• _Required action_:
Which lines in the data below contain the word "STRING"? Pull each of them out.

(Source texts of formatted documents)

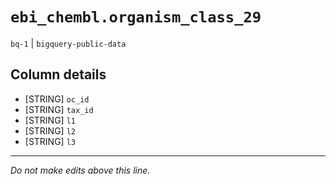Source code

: # `ebi_chembl.organism_class_29`
`bq-1` | `bigquery-public-data`

## Column details
* [STRING]    `oc_id`
* [STRING]    `tax_id`
* [STRING]    `l1`
* [STRING]    `l2`
* [STRING]    `l3`

-------------------------------------------------------------------------------
*Do not make edits above this line.*
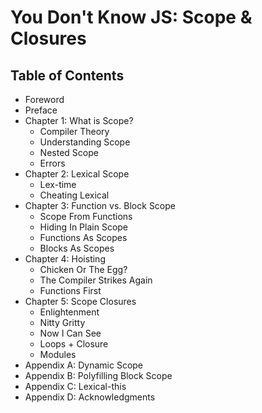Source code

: # You Don't Know JS: Scope & Closures

## Table of Contents

* Foreword
* Preface
* Chapter 1: What is Scope?
  * Compiler Theory
  * Understanding Scope
  * Nested Scope
  * Errors
* Chapter 2: Lexical Scope
  * Lex-time
  * Cheating Lexical
* Chapter 3: Function vs. Block Scope
  * Scope From Functions
  * Hiding In Plain Scope
  * Functions As Scopes
  * Blocks As Scopes
* Chapter 4: Hoisting
  * Chicken Or The Egg?
  * The Compiler Strikes Again
  * Functions First
* Chapter 5: Scope Closures
  * Enlightenment
  * Nitty Gritty
  * Now I Can See
  * Loops + Closure
  * Modules
* Appendix A: Dynamic Scope
* Appendix B: Polyfilling Block Scope
* Appendix C: Lexical-this
* Appendix D: Acknowledgments

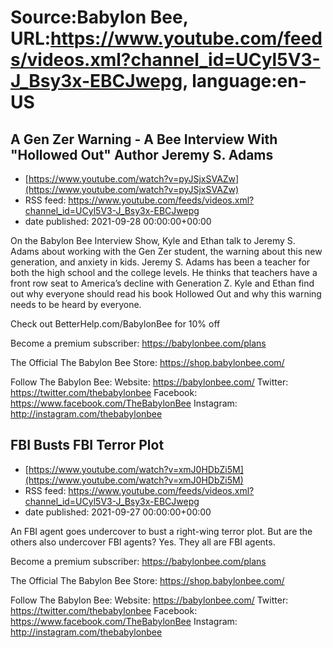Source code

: # Source:Babylon Bee, URL:https://www.youtube.com/feeds/videos.xml?channel_id=UCyl5V3-J_Bsy3x-EBCJwepg, language:en-US

## A Gen Zer Warning - A Bee Interview With "Hollowed Out" Author Jeremy S. Adams
 - [https://www.youtube.com/watch?v=pyJSjxSVAZw](https://www.youtube.com/watch?v=pyJSjxSVAZw)
 - RSS feed: https://www.youtube.com/feeds/videos.xml?channel_id=UCyl5V3-J_Bsy3x-EBCJwepg
 - date published: 2021-09-28 00:00:00+00:00

On the Babylon Bee Interview Show, Kyle and Ethan talk to Jeremy S. Adams about working with the  Gen Zer student, the warning about this new generation, and anxiety in kids. Jeremy S. Adams has been a teacher for both the high school and the college levels. He thinks that teachers have a front row seat to America’s decline with Generation Z. Kyle and Ethan find out why everyone should read his book Hollowed Out and why this warning needs to be heard by everyone.

Check out BetterHelp.com/BabylonBee for 10% off

Become a premium subscriber:  https://babylonbee.com/plans

The Official The Babylon Bee Store:  https://shop.babylonbee.com/

Follow The Babylon Bee:
Website: https://babylonbee.com/
Twitter: https://twitter.com/thebabylonbee
Facebook: https://www.facebook.com/TheBabylonBee
Instagram: http://instagram.com/thebabylonbee

## FBI Busts FBI Terror Plot
 - [https://www.youtube.com/watch?v=xmJ0HDbZi5M](https://www.youtube.com/watch?v=xmJ0HDbZi5M)
 - RSS feed: https://www.youtube.com/feeds/videos.xml?channel_id=UCyl5V3-J_Bsy3x-EBCJwepg
 - date published: 2021-09-27 00:00:00+00:00

An FBI agent goes undercover to bust a right-wing terror plot. But are the others also undercover FBI agents? Yes. They all are FBI agents.

Become a premium subscriber:  https://babylonbee.com/plans

The Official The Babylon Bee Store:  https://shop.babylonbee.com/

Follow The Babylon Bee:
Website: https://babylonbee.com/
Twitter: https://twitter.com/thebabylonbee
Facebook: https://www.facebook.com/TheBabylonBee
Instagram: http://instagram.com/thebabylonbee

• _Expected output_:
* [STRING]    `oc_id`
* [STRING]    `tax_id`
* [STRING]    `l1`
* [STRING]    `l2`
* [STRING]    `l3`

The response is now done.